BEGIN ENTRIES PROVIDED
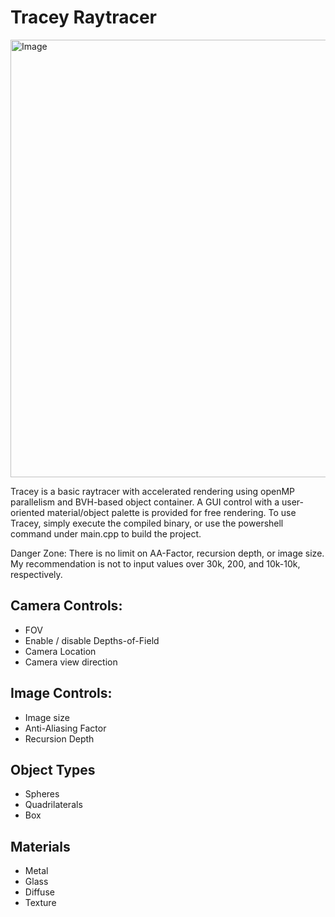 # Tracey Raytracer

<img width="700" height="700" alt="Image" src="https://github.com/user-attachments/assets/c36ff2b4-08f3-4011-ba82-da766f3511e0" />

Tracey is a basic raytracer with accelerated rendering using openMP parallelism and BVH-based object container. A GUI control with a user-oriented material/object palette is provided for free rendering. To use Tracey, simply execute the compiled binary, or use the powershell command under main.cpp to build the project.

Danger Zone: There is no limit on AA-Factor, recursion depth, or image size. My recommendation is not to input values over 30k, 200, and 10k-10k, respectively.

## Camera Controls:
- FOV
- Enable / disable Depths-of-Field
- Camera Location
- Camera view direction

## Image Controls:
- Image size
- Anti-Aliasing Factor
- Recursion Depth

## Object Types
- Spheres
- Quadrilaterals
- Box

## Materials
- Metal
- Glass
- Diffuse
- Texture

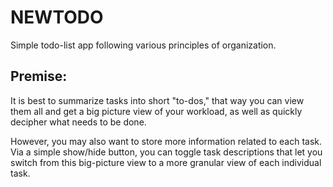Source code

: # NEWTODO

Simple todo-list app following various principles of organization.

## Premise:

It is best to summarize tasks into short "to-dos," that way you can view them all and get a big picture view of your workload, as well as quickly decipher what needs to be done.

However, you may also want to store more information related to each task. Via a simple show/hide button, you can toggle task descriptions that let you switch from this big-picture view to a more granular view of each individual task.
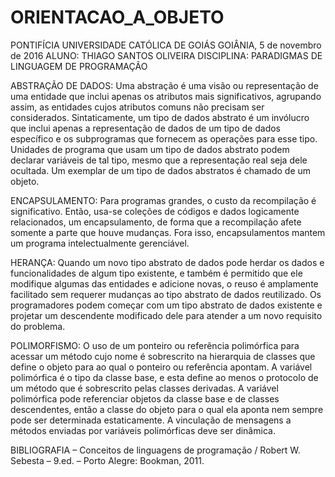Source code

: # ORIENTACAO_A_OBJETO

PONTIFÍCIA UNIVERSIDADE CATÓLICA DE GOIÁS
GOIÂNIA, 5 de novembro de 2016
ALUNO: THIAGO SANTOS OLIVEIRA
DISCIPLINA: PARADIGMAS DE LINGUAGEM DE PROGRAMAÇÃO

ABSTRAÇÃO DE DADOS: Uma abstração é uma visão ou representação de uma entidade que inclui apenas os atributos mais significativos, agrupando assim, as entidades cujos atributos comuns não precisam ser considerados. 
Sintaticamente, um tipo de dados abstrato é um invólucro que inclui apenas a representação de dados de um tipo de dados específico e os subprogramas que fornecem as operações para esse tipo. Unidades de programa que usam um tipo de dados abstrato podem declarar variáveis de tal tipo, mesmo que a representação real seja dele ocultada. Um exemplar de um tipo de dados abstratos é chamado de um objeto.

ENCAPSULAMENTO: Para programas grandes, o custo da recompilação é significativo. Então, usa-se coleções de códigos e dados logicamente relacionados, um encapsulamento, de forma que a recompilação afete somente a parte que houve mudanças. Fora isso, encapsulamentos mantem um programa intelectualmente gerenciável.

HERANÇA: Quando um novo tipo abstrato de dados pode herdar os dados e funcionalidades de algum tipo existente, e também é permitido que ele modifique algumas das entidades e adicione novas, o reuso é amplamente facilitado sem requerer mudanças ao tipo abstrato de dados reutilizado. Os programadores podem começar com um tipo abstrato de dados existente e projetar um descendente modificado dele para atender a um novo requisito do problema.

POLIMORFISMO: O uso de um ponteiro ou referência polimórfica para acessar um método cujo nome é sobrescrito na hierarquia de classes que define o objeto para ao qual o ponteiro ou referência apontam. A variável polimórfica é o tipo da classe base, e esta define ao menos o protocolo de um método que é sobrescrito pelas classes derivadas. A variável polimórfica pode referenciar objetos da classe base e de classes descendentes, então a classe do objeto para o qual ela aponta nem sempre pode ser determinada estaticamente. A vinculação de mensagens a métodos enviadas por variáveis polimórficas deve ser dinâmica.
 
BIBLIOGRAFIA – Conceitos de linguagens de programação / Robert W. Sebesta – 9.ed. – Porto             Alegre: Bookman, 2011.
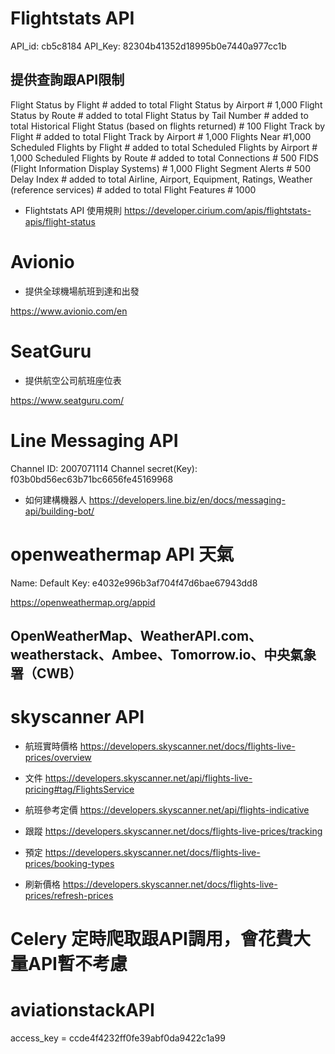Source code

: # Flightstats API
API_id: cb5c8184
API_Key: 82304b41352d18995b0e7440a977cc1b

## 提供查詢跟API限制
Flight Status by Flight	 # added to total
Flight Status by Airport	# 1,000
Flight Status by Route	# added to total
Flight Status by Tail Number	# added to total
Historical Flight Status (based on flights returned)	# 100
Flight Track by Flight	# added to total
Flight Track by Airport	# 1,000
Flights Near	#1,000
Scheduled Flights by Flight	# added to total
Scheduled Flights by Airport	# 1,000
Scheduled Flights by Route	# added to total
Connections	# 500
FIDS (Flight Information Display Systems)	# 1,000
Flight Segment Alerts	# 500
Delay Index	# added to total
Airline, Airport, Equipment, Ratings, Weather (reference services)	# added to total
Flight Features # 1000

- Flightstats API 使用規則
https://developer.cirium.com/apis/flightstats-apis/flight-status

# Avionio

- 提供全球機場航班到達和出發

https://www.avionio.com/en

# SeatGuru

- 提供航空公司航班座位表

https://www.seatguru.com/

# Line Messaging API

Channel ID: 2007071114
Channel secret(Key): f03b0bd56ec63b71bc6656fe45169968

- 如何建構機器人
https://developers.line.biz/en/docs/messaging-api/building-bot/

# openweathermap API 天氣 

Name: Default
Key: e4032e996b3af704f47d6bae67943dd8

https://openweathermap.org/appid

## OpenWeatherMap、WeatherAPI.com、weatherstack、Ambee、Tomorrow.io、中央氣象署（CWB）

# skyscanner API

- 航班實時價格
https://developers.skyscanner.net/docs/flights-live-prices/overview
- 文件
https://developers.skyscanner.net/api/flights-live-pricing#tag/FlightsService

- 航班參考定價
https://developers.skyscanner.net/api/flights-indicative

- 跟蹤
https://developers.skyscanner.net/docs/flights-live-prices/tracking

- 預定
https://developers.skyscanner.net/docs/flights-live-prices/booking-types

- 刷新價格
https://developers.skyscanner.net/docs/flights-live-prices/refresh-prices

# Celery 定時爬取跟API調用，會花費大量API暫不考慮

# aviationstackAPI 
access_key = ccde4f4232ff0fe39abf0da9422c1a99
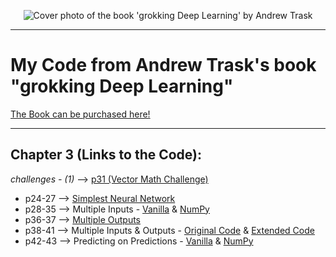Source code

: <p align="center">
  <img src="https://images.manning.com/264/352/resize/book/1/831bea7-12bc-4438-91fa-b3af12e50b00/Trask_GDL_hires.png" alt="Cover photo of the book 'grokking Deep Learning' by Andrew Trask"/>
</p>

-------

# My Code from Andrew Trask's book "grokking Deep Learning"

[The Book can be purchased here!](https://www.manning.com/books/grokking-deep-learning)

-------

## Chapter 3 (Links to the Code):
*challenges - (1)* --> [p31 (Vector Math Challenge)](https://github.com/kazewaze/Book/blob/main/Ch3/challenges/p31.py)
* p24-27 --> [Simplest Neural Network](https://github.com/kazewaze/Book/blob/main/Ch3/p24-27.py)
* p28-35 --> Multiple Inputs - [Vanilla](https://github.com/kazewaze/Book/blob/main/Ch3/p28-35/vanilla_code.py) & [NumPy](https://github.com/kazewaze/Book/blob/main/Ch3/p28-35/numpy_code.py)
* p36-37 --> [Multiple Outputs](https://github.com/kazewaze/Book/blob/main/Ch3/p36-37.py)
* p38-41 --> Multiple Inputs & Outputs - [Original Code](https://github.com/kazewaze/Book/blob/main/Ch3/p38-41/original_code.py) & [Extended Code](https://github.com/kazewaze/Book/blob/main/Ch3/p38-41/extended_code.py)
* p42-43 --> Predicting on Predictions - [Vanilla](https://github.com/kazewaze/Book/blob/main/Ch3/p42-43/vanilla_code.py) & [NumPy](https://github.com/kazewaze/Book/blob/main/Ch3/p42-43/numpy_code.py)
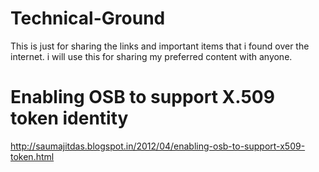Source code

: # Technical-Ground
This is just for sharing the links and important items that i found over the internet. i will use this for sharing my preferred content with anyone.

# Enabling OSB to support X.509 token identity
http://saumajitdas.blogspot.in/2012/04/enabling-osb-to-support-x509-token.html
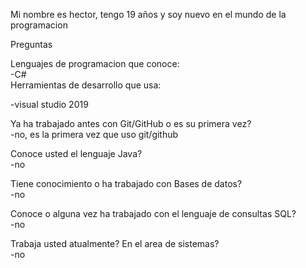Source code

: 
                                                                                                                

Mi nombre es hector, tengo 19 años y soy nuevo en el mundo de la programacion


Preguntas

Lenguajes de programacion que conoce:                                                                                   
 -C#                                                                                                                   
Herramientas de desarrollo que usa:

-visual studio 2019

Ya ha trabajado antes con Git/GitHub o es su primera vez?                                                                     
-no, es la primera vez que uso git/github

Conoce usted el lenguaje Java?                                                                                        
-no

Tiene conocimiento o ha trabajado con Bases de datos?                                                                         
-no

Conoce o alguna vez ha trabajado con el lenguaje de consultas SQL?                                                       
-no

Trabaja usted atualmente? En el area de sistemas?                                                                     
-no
END ENTRIES PROVIDED
* **EXERCISE**
Copy exactly the lines that begin with the one containing "Trabaja usted atualmente?" and continue to the end of the records, both included, and nothing more.

* **ANSWER TO THE EXERCISE**
Trabaja usted atualmente? En el area de sistemas?                                                                     
-no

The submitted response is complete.